◆ Material to process ◆
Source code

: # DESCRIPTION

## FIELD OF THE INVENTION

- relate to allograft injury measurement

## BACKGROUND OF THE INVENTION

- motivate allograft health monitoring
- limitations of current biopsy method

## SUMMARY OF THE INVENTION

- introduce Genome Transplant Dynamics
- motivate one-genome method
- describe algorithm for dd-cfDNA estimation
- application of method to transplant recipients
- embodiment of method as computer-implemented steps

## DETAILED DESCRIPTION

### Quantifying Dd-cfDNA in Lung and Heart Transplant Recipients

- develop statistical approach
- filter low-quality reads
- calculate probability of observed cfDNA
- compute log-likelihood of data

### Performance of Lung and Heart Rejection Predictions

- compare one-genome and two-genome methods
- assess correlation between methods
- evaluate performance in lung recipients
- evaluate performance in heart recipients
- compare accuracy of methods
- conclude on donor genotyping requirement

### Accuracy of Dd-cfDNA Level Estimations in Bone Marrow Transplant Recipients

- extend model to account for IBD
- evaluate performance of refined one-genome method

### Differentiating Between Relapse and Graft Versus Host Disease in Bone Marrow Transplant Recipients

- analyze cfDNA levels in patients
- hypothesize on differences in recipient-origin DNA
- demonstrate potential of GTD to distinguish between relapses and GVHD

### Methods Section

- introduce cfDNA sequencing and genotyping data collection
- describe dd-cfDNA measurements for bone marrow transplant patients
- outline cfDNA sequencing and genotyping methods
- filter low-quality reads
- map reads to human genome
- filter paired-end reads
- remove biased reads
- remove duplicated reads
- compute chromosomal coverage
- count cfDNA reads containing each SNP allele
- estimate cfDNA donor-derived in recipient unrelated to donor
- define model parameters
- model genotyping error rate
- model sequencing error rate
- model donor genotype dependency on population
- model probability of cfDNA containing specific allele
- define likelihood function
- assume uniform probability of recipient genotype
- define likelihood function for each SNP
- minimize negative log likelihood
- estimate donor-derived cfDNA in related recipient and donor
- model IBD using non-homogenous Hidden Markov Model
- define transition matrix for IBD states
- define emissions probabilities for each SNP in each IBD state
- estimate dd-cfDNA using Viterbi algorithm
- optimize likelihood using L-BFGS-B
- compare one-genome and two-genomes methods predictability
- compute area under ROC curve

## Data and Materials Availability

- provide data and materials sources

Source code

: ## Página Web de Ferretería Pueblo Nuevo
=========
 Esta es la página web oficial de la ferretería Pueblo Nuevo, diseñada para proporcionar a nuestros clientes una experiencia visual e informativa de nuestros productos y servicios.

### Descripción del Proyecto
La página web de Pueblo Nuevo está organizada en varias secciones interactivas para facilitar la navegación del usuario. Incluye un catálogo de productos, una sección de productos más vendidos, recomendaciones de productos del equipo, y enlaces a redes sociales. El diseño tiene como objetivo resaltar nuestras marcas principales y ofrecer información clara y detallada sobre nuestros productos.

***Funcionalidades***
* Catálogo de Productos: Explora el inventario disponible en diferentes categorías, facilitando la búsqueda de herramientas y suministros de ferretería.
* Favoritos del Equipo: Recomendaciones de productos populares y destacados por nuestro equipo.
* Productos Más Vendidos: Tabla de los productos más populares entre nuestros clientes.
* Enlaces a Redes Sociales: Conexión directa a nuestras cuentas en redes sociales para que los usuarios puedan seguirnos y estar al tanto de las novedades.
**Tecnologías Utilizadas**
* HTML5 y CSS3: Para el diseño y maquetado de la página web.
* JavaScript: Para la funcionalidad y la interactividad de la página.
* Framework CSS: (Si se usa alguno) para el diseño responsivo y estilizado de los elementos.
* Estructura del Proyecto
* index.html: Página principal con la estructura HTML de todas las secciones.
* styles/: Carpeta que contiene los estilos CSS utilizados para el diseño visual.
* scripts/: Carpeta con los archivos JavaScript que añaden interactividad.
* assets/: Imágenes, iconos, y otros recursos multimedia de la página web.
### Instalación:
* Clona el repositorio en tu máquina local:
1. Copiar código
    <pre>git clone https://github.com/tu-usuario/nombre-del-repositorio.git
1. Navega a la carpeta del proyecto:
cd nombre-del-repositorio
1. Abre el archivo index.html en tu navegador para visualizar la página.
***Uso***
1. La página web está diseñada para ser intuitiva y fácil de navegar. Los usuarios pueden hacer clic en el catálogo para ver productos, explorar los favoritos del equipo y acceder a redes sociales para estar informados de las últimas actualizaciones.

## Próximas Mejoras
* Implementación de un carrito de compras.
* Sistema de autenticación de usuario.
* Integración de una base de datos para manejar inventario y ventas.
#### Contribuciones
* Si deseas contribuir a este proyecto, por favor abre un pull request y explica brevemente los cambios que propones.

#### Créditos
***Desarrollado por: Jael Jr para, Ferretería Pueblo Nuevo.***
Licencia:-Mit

◆ Action item ◆
Only the lines above that hold "remove" are wanted. Show every one of them.

◆ Result below ◆
- remove biased reads
- remove duplicated reads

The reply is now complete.